Task brief: From the entries below, reproduce exactly the line containing "- Install dependencies", the line containing "These are some", and every line in between, with nothing added.

Working data:
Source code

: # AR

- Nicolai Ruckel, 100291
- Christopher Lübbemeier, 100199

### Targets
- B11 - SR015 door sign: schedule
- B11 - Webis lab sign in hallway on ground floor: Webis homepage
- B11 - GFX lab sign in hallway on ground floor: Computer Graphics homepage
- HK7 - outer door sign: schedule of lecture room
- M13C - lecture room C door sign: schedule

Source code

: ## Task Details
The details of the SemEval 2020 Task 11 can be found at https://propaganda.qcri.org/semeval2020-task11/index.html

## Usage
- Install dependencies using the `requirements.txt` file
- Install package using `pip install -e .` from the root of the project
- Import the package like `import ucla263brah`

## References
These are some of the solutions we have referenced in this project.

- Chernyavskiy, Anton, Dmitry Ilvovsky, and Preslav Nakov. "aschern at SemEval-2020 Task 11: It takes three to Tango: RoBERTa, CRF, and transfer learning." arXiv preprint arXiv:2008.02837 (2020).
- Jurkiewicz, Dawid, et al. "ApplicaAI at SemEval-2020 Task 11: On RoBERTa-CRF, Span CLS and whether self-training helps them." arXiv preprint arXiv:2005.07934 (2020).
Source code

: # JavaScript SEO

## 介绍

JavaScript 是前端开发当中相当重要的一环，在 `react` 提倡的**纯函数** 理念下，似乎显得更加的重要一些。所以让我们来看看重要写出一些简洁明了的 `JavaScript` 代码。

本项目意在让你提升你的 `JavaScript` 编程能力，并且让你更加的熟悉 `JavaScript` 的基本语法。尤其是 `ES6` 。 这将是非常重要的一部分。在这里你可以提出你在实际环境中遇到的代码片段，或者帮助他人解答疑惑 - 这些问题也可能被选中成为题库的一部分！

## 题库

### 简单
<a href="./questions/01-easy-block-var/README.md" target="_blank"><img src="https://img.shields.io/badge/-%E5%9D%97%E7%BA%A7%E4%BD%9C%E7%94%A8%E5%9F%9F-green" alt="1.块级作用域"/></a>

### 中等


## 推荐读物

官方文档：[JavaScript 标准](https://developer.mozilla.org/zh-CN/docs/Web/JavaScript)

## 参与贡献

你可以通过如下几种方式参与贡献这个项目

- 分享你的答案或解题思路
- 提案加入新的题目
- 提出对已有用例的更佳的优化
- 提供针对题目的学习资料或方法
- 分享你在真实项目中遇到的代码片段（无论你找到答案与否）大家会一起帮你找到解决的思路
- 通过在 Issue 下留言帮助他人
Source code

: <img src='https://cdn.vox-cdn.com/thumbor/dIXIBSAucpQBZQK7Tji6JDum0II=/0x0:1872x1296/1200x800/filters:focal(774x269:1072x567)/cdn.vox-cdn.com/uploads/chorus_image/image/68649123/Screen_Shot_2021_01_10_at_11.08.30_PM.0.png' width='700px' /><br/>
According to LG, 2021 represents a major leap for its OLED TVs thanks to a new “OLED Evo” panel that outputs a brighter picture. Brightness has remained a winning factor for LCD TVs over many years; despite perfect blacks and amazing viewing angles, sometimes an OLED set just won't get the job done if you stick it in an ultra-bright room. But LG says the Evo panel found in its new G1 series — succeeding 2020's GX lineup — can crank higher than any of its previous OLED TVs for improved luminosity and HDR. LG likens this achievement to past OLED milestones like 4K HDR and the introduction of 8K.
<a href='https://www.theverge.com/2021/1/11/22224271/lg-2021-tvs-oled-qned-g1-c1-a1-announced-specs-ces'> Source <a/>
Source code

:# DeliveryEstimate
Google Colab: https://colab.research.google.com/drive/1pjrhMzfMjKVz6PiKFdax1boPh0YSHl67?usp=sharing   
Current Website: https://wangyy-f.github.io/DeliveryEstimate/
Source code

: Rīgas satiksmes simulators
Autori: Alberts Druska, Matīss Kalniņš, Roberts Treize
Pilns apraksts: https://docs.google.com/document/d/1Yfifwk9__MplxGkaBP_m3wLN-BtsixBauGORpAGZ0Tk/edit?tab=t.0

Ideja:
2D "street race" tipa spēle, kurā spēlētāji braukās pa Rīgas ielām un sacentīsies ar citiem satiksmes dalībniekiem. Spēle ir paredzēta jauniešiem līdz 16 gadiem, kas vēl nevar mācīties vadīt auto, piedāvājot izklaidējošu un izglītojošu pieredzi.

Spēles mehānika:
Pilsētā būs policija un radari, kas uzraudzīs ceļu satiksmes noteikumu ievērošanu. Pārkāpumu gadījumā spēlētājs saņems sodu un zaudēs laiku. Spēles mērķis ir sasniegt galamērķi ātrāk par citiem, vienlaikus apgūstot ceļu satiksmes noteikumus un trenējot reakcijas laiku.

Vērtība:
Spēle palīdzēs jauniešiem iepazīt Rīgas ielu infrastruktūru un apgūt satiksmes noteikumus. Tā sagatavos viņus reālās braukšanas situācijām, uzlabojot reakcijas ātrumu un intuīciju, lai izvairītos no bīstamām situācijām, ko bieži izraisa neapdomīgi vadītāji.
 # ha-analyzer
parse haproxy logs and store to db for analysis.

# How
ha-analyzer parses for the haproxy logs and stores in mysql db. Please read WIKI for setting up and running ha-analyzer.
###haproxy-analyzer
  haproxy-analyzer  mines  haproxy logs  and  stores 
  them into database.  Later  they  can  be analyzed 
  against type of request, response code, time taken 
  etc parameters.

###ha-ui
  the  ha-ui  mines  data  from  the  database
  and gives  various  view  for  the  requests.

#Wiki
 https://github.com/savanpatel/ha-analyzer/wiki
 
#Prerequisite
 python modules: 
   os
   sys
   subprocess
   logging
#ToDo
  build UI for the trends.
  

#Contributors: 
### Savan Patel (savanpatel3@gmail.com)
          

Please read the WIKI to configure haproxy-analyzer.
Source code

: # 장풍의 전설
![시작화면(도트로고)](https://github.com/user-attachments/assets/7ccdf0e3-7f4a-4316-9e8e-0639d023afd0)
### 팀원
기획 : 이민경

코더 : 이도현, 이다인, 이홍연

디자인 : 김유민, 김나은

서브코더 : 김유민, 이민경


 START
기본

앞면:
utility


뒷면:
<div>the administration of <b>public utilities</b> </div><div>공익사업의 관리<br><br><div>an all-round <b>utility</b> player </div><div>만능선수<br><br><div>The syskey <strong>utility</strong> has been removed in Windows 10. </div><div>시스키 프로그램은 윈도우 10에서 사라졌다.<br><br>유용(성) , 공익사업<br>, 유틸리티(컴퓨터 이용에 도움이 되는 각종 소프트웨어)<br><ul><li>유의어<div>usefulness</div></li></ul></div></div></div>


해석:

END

Solution for this exercise:
- Install dependencies using the `requirements.txt` file
- Install package using `pip install -e .` from the root of the project
- Import the package like `import ucla263brah`

## References
These are some of the solutions we have referenced in this project.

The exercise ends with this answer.